Ala. attorney: 2 drug companies cheated Medicaid

posted on:
June 17, 2008

Bob Johnson


(AP) MONTGOMERY, Ala. – An attorney seeking as much as $400 million in damages from two large pharmaceutical companies told jurors Tuesday the firms defrauded Alabama’s Medicaid program with high prices for drugs for more than a decade.

Attorneys for Novartis Pharmaceuticals and SmithKline Beecham Corp. said the drugs were properly priced through a method understood by the state agency.

The trial, expected to last about two weeks, is the second to be held on more than 70 lawsuits filed by the state accusing pharmaceutical companies of overcharging Medicaid for prescription drugs. The first ended with a jury awarding the state $215 million against AstraZeneca Pharmaceuticals LP.

Similar lawsuits against pharmaceutical companies are pending in other states, including Mississippi, South Carolina, Utah, Hawaii and Alaska.

Jere Beasley, a Montgomery lawyer representing the state, told jurors Tuesday that Novartis and SmithKline Beecham committed fraud by causing the Medicaid program to pay too much for prescription drugs from 1991 to 2005.

“These two companies each cheated the state over and over and over again,” Beasley told jurors.

He noted the financial crunch Alabama’s Medicaid agency has faced in recent years.

“You’re going to have the opportunity to bring about change and hopefully you can stop this sort of thing,” Beasley said.

He indicated to jurors Monday he would seek a judgment of some $200 million against each of the two companies.

Attorneys for the two firms said Tuesday they reported fair, correct prices to Medicaid and did not commit fraud.

“These lawyers would have you believe Novartis has been intentionally reporting prices that we knew were false,” said Novartis attorney Harlan Prater. He said Novartis used a common system used for decades to determine prices and that the state understood the system.

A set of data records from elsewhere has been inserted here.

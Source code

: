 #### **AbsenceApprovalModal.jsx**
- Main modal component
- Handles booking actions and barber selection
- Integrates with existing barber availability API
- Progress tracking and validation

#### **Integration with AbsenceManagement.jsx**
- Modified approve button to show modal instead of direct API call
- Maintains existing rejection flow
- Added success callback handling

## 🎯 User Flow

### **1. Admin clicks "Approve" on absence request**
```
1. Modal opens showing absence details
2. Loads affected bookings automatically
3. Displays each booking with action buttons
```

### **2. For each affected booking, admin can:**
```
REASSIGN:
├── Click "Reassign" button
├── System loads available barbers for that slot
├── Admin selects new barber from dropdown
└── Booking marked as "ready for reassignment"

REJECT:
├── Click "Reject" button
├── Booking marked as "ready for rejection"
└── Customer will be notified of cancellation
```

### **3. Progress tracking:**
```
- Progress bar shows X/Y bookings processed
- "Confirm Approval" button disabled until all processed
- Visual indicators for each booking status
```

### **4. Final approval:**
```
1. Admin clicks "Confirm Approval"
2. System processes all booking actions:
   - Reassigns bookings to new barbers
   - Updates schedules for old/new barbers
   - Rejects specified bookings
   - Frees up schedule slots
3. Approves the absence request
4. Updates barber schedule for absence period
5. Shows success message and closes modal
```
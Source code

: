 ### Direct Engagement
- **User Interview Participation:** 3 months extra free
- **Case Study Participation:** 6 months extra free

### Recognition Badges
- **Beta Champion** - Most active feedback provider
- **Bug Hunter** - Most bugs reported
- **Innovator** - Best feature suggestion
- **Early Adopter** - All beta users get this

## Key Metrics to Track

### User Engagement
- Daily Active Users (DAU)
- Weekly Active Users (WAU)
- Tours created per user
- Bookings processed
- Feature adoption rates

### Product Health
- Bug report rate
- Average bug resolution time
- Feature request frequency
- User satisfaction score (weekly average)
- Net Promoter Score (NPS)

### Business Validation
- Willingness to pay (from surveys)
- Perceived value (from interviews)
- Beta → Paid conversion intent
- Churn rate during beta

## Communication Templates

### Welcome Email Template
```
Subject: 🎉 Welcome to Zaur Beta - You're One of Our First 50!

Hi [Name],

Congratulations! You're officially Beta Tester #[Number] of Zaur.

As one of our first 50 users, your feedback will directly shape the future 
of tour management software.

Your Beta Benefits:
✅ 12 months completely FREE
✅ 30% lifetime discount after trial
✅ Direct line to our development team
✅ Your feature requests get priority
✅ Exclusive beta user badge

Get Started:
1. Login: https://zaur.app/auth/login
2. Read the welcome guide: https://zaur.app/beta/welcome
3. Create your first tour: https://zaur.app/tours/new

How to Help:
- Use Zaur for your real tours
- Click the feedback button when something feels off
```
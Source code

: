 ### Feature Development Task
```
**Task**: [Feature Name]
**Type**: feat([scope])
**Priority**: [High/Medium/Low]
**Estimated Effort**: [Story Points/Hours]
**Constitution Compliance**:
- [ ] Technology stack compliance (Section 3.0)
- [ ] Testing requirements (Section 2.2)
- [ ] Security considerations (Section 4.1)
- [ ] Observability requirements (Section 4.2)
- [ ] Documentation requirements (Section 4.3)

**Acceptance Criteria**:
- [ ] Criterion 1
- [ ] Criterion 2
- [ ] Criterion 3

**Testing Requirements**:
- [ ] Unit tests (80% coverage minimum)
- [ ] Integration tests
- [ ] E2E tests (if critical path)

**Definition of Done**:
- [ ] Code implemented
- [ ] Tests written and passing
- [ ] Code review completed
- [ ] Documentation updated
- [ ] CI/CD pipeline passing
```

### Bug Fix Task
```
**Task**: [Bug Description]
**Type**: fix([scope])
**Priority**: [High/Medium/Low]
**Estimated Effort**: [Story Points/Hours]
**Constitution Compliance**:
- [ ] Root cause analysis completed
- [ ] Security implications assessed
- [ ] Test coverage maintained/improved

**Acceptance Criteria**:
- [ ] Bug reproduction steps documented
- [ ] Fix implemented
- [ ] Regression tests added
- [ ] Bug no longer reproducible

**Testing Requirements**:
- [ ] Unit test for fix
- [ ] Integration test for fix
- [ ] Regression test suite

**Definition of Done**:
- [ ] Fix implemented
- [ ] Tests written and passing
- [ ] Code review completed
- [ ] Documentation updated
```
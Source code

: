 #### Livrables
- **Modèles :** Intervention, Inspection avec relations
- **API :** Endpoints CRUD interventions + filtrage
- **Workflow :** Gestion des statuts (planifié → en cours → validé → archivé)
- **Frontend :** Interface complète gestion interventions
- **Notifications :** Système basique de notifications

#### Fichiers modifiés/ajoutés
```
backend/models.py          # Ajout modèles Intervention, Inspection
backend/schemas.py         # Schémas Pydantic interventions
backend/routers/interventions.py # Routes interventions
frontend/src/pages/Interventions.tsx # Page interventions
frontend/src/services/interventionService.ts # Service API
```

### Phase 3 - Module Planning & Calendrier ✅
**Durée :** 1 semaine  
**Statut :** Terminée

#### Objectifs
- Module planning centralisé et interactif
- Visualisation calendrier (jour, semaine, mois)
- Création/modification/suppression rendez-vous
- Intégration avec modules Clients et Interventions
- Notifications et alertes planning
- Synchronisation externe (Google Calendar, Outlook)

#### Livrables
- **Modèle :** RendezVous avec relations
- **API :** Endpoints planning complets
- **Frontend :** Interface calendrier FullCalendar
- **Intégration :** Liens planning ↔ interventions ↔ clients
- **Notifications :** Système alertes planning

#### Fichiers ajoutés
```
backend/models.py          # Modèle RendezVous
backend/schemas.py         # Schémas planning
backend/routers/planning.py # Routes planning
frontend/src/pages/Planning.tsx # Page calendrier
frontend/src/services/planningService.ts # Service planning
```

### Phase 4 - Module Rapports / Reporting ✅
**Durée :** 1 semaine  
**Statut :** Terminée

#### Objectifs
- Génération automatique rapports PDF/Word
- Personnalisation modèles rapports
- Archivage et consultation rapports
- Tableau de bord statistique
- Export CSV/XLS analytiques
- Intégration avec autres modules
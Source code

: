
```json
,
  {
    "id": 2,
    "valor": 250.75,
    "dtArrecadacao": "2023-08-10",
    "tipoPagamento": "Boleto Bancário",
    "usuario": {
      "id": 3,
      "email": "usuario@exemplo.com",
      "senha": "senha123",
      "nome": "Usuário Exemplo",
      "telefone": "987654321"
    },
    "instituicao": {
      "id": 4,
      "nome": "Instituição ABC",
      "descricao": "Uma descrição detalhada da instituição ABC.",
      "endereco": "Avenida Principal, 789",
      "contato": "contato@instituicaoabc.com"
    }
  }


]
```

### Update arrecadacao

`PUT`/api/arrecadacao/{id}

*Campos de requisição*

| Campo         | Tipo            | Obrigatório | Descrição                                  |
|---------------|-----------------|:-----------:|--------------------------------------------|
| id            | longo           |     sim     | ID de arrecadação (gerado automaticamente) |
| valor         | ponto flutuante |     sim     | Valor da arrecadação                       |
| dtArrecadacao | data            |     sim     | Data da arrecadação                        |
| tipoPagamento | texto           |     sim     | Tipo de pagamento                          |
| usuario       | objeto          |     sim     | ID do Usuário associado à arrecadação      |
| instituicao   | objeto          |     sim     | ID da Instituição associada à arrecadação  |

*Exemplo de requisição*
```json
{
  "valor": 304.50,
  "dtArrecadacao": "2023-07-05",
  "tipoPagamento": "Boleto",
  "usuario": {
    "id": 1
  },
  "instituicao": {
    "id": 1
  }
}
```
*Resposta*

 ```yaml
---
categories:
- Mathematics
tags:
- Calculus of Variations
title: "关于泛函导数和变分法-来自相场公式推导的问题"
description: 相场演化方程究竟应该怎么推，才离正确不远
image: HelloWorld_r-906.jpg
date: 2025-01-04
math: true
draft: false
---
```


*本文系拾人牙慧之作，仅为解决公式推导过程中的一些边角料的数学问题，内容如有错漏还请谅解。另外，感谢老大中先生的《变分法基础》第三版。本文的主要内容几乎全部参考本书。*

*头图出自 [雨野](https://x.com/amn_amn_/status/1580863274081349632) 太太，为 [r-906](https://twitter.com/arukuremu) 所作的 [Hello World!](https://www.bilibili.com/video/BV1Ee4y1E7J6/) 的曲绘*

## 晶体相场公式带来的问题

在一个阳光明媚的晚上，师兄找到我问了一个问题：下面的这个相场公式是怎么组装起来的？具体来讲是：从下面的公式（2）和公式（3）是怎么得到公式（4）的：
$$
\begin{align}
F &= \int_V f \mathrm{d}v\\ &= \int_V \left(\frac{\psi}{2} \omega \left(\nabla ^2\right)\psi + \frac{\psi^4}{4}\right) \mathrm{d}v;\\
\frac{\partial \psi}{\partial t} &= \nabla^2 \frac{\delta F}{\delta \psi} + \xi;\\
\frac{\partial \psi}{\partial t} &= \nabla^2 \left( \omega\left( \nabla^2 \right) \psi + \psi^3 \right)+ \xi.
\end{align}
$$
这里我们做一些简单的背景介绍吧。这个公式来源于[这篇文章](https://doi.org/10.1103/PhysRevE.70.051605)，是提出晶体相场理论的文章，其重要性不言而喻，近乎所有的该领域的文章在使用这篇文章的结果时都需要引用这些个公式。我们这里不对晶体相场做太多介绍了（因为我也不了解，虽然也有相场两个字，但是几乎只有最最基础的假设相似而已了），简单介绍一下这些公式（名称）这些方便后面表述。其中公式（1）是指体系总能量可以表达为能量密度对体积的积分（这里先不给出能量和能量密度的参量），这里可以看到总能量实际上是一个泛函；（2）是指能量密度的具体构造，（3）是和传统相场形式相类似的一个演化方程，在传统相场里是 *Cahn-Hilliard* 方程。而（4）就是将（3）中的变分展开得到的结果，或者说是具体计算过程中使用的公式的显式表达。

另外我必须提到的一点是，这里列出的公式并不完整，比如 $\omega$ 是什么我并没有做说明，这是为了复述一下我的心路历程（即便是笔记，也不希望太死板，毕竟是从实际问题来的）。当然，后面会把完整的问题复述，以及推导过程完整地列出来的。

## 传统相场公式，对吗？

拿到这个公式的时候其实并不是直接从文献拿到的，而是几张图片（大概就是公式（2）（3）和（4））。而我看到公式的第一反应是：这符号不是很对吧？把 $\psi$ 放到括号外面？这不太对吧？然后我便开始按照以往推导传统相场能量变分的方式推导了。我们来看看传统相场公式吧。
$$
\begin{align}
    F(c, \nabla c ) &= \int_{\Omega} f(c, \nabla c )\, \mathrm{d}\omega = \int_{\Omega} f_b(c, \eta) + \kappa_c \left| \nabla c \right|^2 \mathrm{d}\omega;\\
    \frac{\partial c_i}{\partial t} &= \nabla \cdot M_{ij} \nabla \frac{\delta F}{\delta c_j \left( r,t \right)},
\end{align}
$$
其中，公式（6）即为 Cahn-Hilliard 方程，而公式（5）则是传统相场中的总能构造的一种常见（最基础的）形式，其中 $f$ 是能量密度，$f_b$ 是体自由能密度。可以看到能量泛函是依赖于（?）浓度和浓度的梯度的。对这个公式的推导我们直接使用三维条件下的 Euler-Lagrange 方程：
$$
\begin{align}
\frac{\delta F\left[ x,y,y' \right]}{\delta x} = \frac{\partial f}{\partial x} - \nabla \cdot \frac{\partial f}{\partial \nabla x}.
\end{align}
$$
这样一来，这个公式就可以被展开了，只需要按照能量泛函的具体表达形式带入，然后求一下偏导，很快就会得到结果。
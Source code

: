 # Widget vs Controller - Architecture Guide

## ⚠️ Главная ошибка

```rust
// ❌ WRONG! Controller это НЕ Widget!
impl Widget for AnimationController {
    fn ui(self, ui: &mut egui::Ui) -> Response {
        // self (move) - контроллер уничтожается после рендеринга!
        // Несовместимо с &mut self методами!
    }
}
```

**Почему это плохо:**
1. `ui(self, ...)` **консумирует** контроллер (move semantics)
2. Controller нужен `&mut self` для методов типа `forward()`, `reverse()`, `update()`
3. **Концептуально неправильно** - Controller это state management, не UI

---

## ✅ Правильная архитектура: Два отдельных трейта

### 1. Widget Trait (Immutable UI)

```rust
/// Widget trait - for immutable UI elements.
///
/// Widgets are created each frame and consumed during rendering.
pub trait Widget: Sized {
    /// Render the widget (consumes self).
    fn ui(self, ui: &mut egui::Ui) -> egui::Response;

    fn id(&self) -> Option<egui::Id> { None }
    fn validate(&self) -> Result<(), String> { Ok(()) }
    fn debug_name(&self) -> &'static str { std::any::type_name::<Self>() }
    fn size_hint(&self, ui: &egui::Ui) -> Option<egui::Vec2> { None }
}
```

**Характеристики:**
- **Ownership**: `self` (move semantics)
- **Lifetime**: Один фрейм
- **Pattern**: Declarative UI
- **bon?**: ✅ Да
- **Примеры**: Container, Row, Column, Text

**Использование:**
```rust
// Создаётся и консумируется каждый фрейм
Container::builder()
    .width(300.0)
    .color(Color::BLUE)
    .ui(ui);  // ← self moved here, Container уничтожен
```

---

An attorney for SmithKline Beecham, Chilton Varner, told jurors the company never overcharged the state Medicaid program. She said the state Medicaid system has not changed the way it pays for drugs, despite the charges made in the lawsuits.

“The reason is there is no fraud here. If it ain’t broke, don’t fix it,” said Varner.

Beasley said one way the companies cheated the state was by not including discounts in the price of drugs it was reporting to pharmacists. But Varner and Prater said discounts normally are not included in the list price and are usually negotiated later.

Novartis produces a number of drugs, including the high blood pressure medications Diovan and Tekturna. SmithKline makes the asthma medication Advair and other prescription drugs.